Posted by Nathalie Bragadir – PhD Candidate in Spanish at NYU
Altos de Chavón Archeological Museum Director Arlene Alvarez discussing Taino artifacts
While I was in the Dominican Republic last week, I kept running into Columbus. He turned up in colonial museums where the history of his voyages to the island was featured. He was in the lovely plaza next to the cathedral (a statue in his most famous pose) where he now faces the Hard Rock Café. What struck me most notably, however, was that everyone talked about him. In the United States, we only talk about Columbus around Columbus Day, which happens to be a long weekend. (“What are your plans for…?”). If we really think about Columbus, he remains controversial. In Rhode Island, where I live, there is a small statue of Columbus in Providence. It was not erected by the city, however. It is, in fact, on the site of the Italo-American Club. The members wanted to honor a fellow Italian, but the statue cannot compare to the imposing figure of Columbus in Santo Domingo.
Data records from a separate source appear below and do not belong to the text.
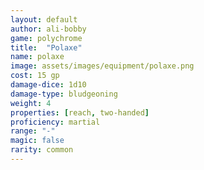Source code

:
 ```yaml
---
layout: default
author: ali-bobby
game: polychrome
title:  "Polaxe"
name: polaxe
image: assets/images/equipment/polaxe.png
cost: 15 gp
damage-dice: 1d10
damage-type: bludgeoning
weight: 4
properties: [reach, two-handed]
proficiency: martial
range: "-"
magic: false
rarity: common
---
```

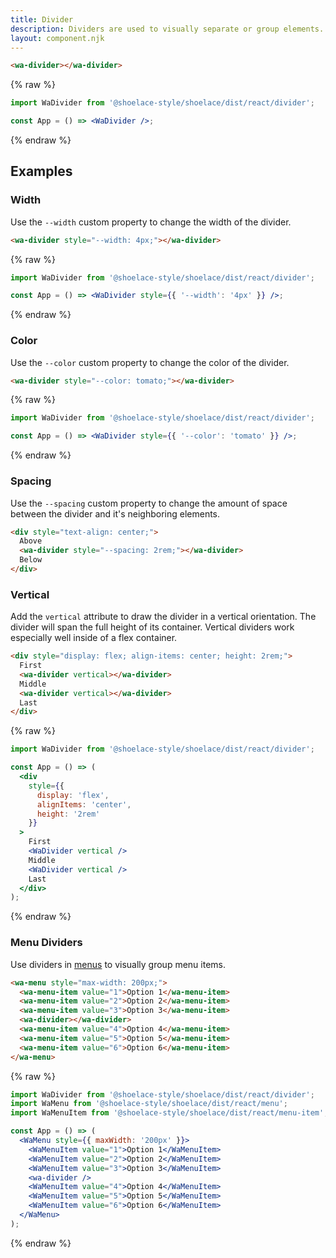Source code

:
 ```yaml
---
title: Divider
description: Dividers are used to visually separate or group elements.
layout: component.njk
---
```


```html {.example}
<wa-divider></wa-divider>
```

{% raw %}
```jsx {.react}
import WaDivider from '@shoelace-style/shoelace/dist/react/divider';

const App = () => <WaDivider />;
```
{% endraw %}

## Examples

### Width

Use the `--width` custom property to change the width of the divider.

```html {.example}
<wa-divider style="--width: 4px;"></wa-divider>
```

{% raw %}
```jsx {.react}
import WaDivider from '@shoelace-style/shoelace/dist/react/divider';

const App = () => <WaDivider style={{ '--width': '4px' }} />;
```
{% endraw %}

### Color

Use the `--color` custom property to change the color of the divider.

```html {.example}
<wa-divider style="--color: tomato;"></wa-divider>
```

{% raw %}
```jsx {.react}
import WaDivider from '@shoelace-style/shoelace/dist/react/divider';

const App = () => <WaDivider style={{ '--color': 'tomato' }} />;
```
{% endraw %}

### Spacing

Use the `--spacing` custom property to change the amount of space between the divider and it's neighboring elements.

```html {.example}
<div style="text-align: center;">
  Above
  <wa-divider style="--spacing: 2rem;"></wa-divider>
  Below
</div>
```

### Vertical

Add the `vertical` attribute to draw the divider in a vertical orientation. The divider will span the full height of its container. Vertical dividers work especially well inside of a flex container.

```html {.example}
<div style="display: flex; align-items: center; height: 2rem;">
  First
  <wa-divider vertical></wa-divider>
  Middle
  <wa-divider vertical></wa-divider>
  Last
</div>
```

{% raw %}
```jsx {.react}
import WaDivider from '@shoelace-style/shoelace/dist/react/divider';

const App = () => (
  <div
    style={{
      display: 'flex',
      alignItems: 'center',
      height: '2rem'
    }}
  >
    First
    <WaDivider vertical />
    Middle
    <WaDivider vertical />
    Last
  </div>
);
```
{% endraw %}

### Menu Dividers

Use dividers in [menus](/components/menu) to visually group menu items.

```html {.example}
<wa-menu style="max-width: 200px;">
  <wa-menu-item value="1">Option 1</wa-menu-item>
  <wa-menu-item value="2">Option 2</wa-menu-item>
  <wa-menu-item value="3">Option 3</wa-menu-item>
  <wa-divider></wa-divider>
  <wa-menu-item value="4">Option 4</wa-menu-item>
  <wa-menu-item value="5">Option 5</wa-menu-item>
  <wa-menu-item value="6">Option 6</wa-menu-item>
</wa-menu>
```

{% raw %}
```jsx {.react}
import WaDivider from '@shoelace-style/shoelace/dist/react/divider';
import WaMenu from '@shoelace-style/shoelace/dist/react/menu';
import WaMenuItem from '@shoelace-style/shoelace/dist/react/menu-item';

const App = () => (
  <WaMenu style={{ maxWidth: '200px' }}>
    <WaMenuItem value="1">Option 1</WaMenuItem>
    <WaMenuItem value="2">Option 2</WaMenuItem>
    <WaMenuItem value="3">Option 3</WaMenuItem>
    <wa-divider />
    <WaMenuItem value="4">Option 4</WaMenuItem>
    <WaMenuItem value="5">Option 5</WaMenuItem>
    <WaMenuItem value="6">Option 6</WaMenuItem>
  </WaMenu>
);
```
{% endraw %}
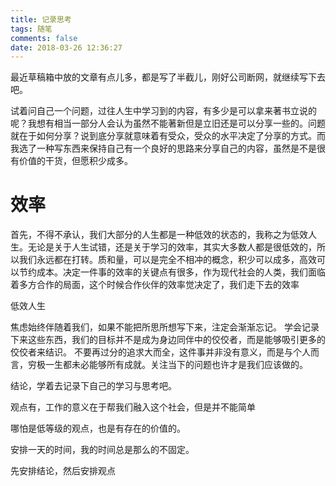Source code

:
```yaml
---
title: 记录思考
tags: 随笔
comments: false
date: 2018-03-26 12:36:27
---
```

最近草稿箱中放的文章有点儿多，都是写了半截儿，刚好公司断网，就继续写下去吧。

试着问自己一个问题，过往人生中学习到的内容，有多少是可以拿来著书立说的呢？我想有相当一部分人会认为虽然不能著新但是立旧还是可以分享一些的。问题就在于如何分享？说到底分享就意味着有受众，受众的水平决定了分享的方式。而我选了一种写东西来保持自己有一个良好的思路来分享自己的内容，虽然是不是很有价值的干货，但愿积少成多。



#  效率

首先，不得不承认，我们大部分的人生都是一种低效的状态的，我称之为低效人生。无论是关于人生试错，还是关于学习的效率，其实大多数人都是很低效的，所以我们永远都在打转。质和量，可以是完全不相冲的概念，积少可以成多，高效可以节约成本。决定一件事的效率的关键点有很多，作为现代社会的人类，我们面临着多方合作的局面，这个时候合作伙伴的效率觉决定了，我们走下去的效率

低效人生


焦虑始终伴随着我们，如果不能把所思所想写下来，注定会渐渐忘记。
学会记录下来这些东西，我们的目标并不是成为身边同伴中的佼佼者，而是能够吸引更多的佼佼者来结识。
不要再过分的追求大而全，这件事并非没有意义，而是与个人而言，穷极一生都未必能够所有成就。关注当下的问题也许才是我们应该做的。


结论，学着去记录下自己的学习与思考吧。

观点有，工作的意义在于帮我们融入这个社会，但是并不能简单



哪怕是低等级的观点，也是有存在的价值的。

安排一天的时间，我的时间总是那么的不固定。


先安排结论，然后安排观点

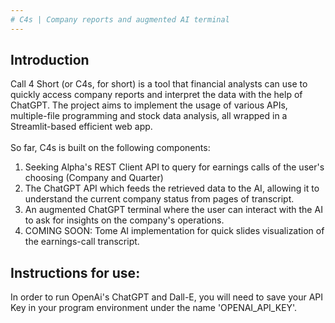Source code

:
 ```yaml
---
# C4s | Company reports and augmented AI terminal
---
```


## Introduction

Call 4 Short (or C4s, for short) is a tool that financial analysts can use to quickly access company reports and interpret the data with the help of ChatGPT. The project aims to implement the usage of various APIs, multiple-file programming and stock data analysis, all wrapped in a Streamlit-based efficient web app. 
<br> 
<br>
So far, C4s is built on the following components:
1. Seeking Alpha's REST Client API to query for earnings calls of the user's choosing (Company and Quarter)
2. The ChatGPT API which feeds the retrieved data to the AI, allowing it to understand the current company status from pages of transcript.
3. An augmented ChatGPT terminal where the user can interact with the AI to ask for insights on the company's operations.
4. COMING SOON: Tome AI implementation for quick slides visualization of the earnings-call transcript.


## Instructions for use:
In order to run OpenAi's ChatGPT and Dall-E, you will need to save your API Key in your program environment under the name 'OPENAI_API_KEY'.
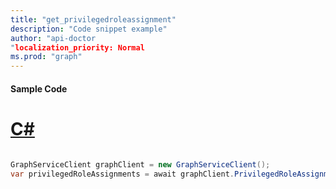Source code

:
 ```yaml
---
title: "get_privilegedroleassignment"
description: "Code snippet example" 
author: "api-doctor
"localization_priority: Normal
ms.prod: "graph"
--- 
```

#### Sample Code
# [C#](#tab/Csharp)

```C#

GraphServiceClient graphClient = new GraphServiceClient();
var privilegedRoleAssignments = await graphClient.PrivilegedRoleAssignments.PrivilegedRoleAssignments.Request().GetAsync();

```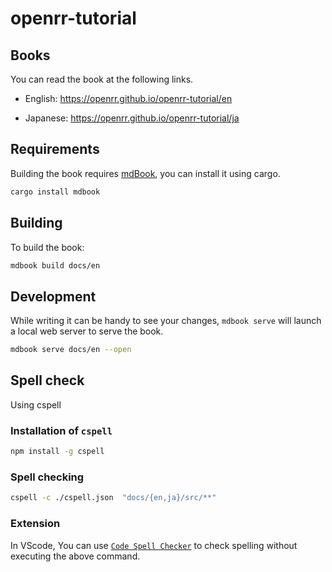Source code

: # openrr-tutorial

## Books

You can read the book at the following links.

- English: https://openrr.github.io/openrr-tutorial/en

- Japanese: https://openrr.github.io/openrr-tutorial/ja

## Requirements

Building the book requires [mdBook](https://github.com/rust-lang/mdBook), you can install it using cargo.

```bash
cargo install mdbook
```

## Building

To build the book:

```bash
mdbook build docs/en
```

## Development

While writing it can be handy to see your changes, `mdbook serve` will launch a local web
server to serve the book.

```bash
mdbook serve docs/en --open
```

## Spell check

Using cspell

### Installation of `cspell`

```bash
npm install -g cspell
```

### Spell checking

```bash
cspell -c ./cspell.json  "docs/{en,ja}/src/**"
```

### Extension

In VScode, You can use [`Code Spell Checker`](https://marketplace.visualstudio.com/items?itemName=streetsidesoftware.code-spell-checker) to check spelling without executing the above command.
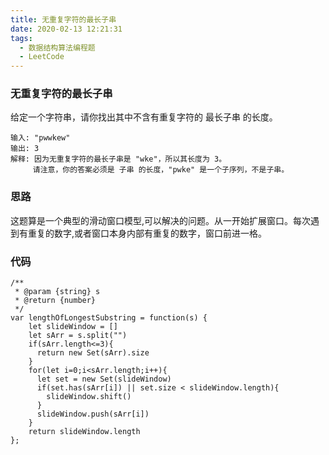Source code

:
 ```yaml
---
title: 无重复字符的最长子串
date: 2020-02-13 12:21:31
tags:
  - 数据结构算法编程题
  - LeetCode
---
```

### 无重复字符的最长子串
给定一个字符串，请你找出其中不含有重复字符的 最长子串 的长度。
```
输入: "pwwkew"
输出: 3
解释: 因为无重复字符的最长子串是 "wke"，所以其长度为 3。
     请注意，你的答案必须是 子串 的长度，"pwke" 是一个子序列，不是子串。
```
### 思路
这题算是一个典型的滑动窗口模型,可以解决的问题。从一开始扩展窗口。每次遇到有重复的数字,或者窗口本身内部有重复的数字，窗口前进一格。
### 代码
```JS
/**
 * @param {string} s
 * @return {number}
 */
var lengthOfLongestSubstring = function(s) {
    let slideWindow = []
    let sArr = s.split("")
    if(sArr.length<=3){
      return new Set(sArr).size
    }
    for(let i=0;i<sArr.length;i++){
      let set = new Set(slideWindow)
      if(set.has(sArr[i]) || set.size < slideWindow.length){
        slideWindow.shift()
      }
      slideWindow.push(sArr[i])
    }
    return slideWindow.length
};
```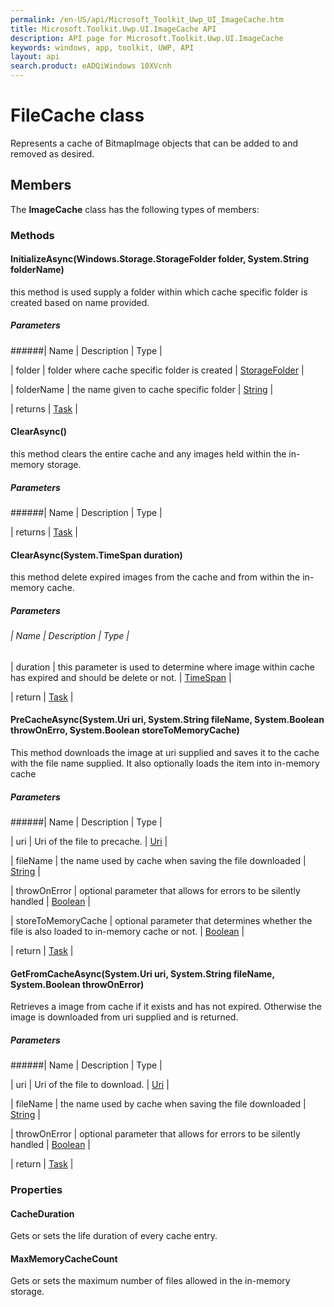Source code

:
 ```yaml
---
permalink: /en-US/api/Microsoft_Toolkit_Uwp_UI_ImageCache.htm
title: Microsoft.Toolkit.Uwp.UI.ImageCache API 
description: API page for Microsoft.Toolkit.Uwp.UI.ImageCache
keywords: windows, app, toolkit, UWP, API
layout: api
search.product: eADQiWindows 10XVcnh
---
```



# FileCache class

Represents a cache of BitmapImage objects that can be added to and removed as desired.

## Members

The **ImageCache** class has the following types of members:

### Methods

#### InitializeAsync(Windows.Storage.StorageFolder folder, System.String folderName)

this method is used supply a folder within which cache specific folder is created based on name provided.

##### Parameters
######| Name | Description | Type |

| folder | folder where cache specific folder is created | [StorageFolder](https://msdn.microsoft.com/en-us/library/windows/apps/windows.storage.storagefolder.aspx) |

| folderName | the name given to cache specific folder | [String](https://msdn.microsoft.com/en-us/library/windows/apps/system.string.aspx) |

| returns | [Task](https://msdn.microsoft.com/en-us/library/windows/apps/system.threading.tasks.task.aspx) |


#### ClearAsync()

this method clears the entire cache and any images held within the in-memory storage.

##### Parameters
######| Name | Description | Type |

| returns | [Task](https://msdn.microsoft.com/en-us/library/windows/apps/system.threading.tasks.task.aspx) |


#### ClearAsync(System.TimeSpan duration)

this method delete expired images from the cache and from within the in-memory cache.

##### Parameters
###### | Name | Description | Type |

| duration | this parameter is used to determine where image within cache has expired and should be delete or not. | [TimeSpan](https://msdn.microsoft.com/en-us/library/windows/apps/system.timespan.aspx) |

| return | [Task](https://msdn.microsoft.com/en-us/library/windows/apps/system.threading.tasks.task.aspx) |


#### PreCacheAsync(System.Uri uri, System.String fileName, System.Boolean throwOnErro, System.Boolean storeToMemoryCache)

This method downloads the image at uri supplied and saves it to the cache with the file name supplied. It also optionally loads the item into in-memory cache

##### Parameters
######| Name | Description | Type |

| uri | Uri of the file to precache. | [Uri](https://msdn.microsoft.com/library/windows/apps/System.Uri) |

| fileName | the name used by cache when saving the file downloaded | [String](https://msdn.microsoft.com/en-us/library/windows/apps/system.string.aspx) |

| throwOnError | optional parameter that allows for errors to be silently handled | [Boolean](https://msdn.microsoft.com/en-us/library/windows/apps/system.boolean.aspx) |

| storeToMemoryCache | optional parameter that determines whether the file is also loaded to in-memory cache or not. | [Boolean](https://msdn.microsoft.com/en-us/library/windows/apps/system.boolean.aspx) |

| return | [Task](https://msdn.microsoft.com/en-us/library/windows/apps/system.threading.tasks.task.aspx) |


#### GetFromCacheAsync(System.Uri uri, System.String fileName, System.Boolean throwOnError)

Retrieves a image from cache if it exists and has not expired. Otherwise the image is downloaded from uri supplied and is returned.

##### Parameters
######| Name | Description | Type |

| uri | Uri of the file to download. | [Uri](https://msdn.microsoft.com/library/windows/apps/System.Uri) |

| fileName | the name used by cache when saving the file downloaded | [String](https://msdn.microsoft.com/en-us/library/windows/apps/system.string.aspx) |

| throwOnError | optional parameter that allows for errors to be silently handled | [Boolean](https://msdn.microsoft.com/en-us/library/windows/apps/system.boolean.aspx) |

| return | [Task<BitmapImage>](https://msdn.microsoft.com/en-us/library/windows/apps/dd321424.aspx) |

### Properties

#### CacheDuration

Gets or sets the life duration of every cache entry.


#### MaxMemoryCacheCount

Gets or sets the maximum number of files allowed in the in-memory storage.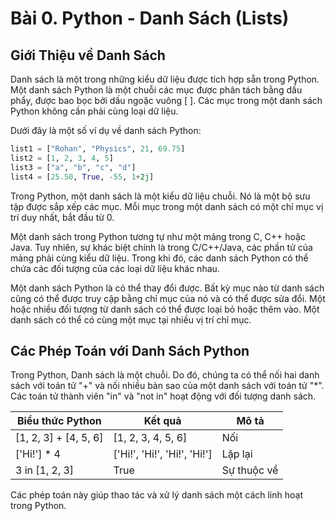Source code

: # Bài 0. Python - Danh Sách (Lists)

## Giới Thiệu về Danh Sách

Danh sách là một trong những kiểu dữ liệu được tích hợp sẵn trong Python. Một danh sách Python là một chuỗi các mục được phân tách bằng dấu phẩy, được bao bọc bởi dấu ngoặc vuông [ ]. Các mục trong một danh sách Python không cần phải cùng loại dữ liệu.

Dưới đây là một số ví dụ về danh sách Python:

```python
list1 = ["Rohan", "Physics", 21, 69.75]
list2 = [1, 2, 3, 4, 5]
list3 = ["a", "b", "c", "d"]
list4 = [25.50, True, -55, 1+2j]
```

Trong Python, một danh sách là một kiểu dữ liệu chuỗi. Nó là một bộ sưu tập được sắp xếp các mục. Mỗi mục trong một danh sách có một chỉ mục vị trí duy nhất, bắt đầu từ 0.

Một danh sách trong Python tương tự như một mảng trong C, C++ hoặc Java. Tuy nhiên, sự khác biệt chính là trong C/C++/Java, các phần tử của mảng phải cùng kiểu dữ liệu. Trong khi đó, các danh sách Python có thể chứa các đối tượng của các loại dữ liệu khác nhau.

Một danh sách Python là có thể thay đổi được. Bất kỳ mục nào từ danh sách cũng có thể được truy cập bằng chỉ mục của nó và có thể được sửa đổi. Một hoặc nhiều đối tượng từ danh sách có thể được loại bỏ hoặc thêm vào. Một danh sách có thể có cùng một mục tại nhiều vị trí chỉ mục.

## Các Phép Toán với Danh Sách Python

Trong Python, Danh sách là một chuỗi. Do đó, chúng ta có thể nối hai danh sách với toán tử "+" và nối nhiều bản sao của một danh sách với toán tử "*". Các toán tử thành viên "in" và "not in" hoạt động với đối tượng danh sách.

| Biểu thức Python      | Kết quả                      | Mô tả       |
| --------------------- | ---------------------------- | ----------- |
| [1, 2, 3] + [4, 5, 6] | [1, 2, 3, 4, 5, 6]           | Nối         |
| ['Hi!'] * 4           | ['Hi!', 'Hi!', 'Hi!', 'Hi!'] | Lặp lại     |
| 3 in [1, 2, 3]        | True                         | Sự thuộc về |

Các phép toán này giúp thao tác và xử lý danh sách một cách linh hoạt trong Python.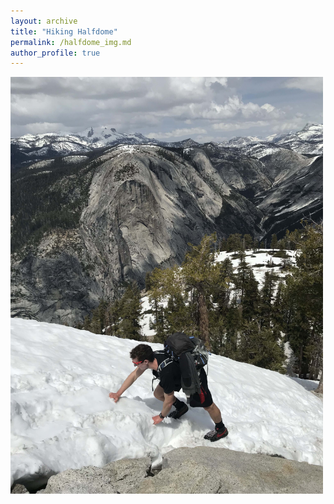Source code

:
 ```yaml
---
layout: archive
title: "Hiking Halfdome"
permalink: /halfdome_img.md
author_profile: true
---
```


<img src='https://github.com/jkuck/jkuck.github.io/blob/master/images/halfdome.jpeg' width=500/>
On the way to the airport, Israel, my driver, asked me what I had done during my stay in Santo Domingo. Among other things, we talked about visiting the cathedral and the fort in the colonial district, visiting the archeological museums in the Centro León and Altos de Chavón, and having dinner by the water in Boca Chica. Then he asked me if I had visited the Faro de Colón. I had not. He would take me there “to take a picture.” It was very important. I had to see it… on the way to the airport. Israel explained that Columbus had come to Santo Domingo (the island) first. Here the first encounter with indigenous people in the Americas, the Taino, took place. Here were the first fort, the first churches, the first cathedral, the first hospital, the first university… In short, the first European institutions in the Americas. And Santo Domingo was—and is—the first city in America. Thanks to Columbus. He put Santo Domingo on the map (the first map?) of the “New World.” All of the Dominicans I met were proud of this history—and it shows in their monument to Columbus. The Faro de Colón, where twenty-nine of Columbus’ bones are interred, is an enormous structure in the shape of a cross, a “lighthouse” with not one beam, but many beams (visible from space) forming a cross on the sky. I took two pictures.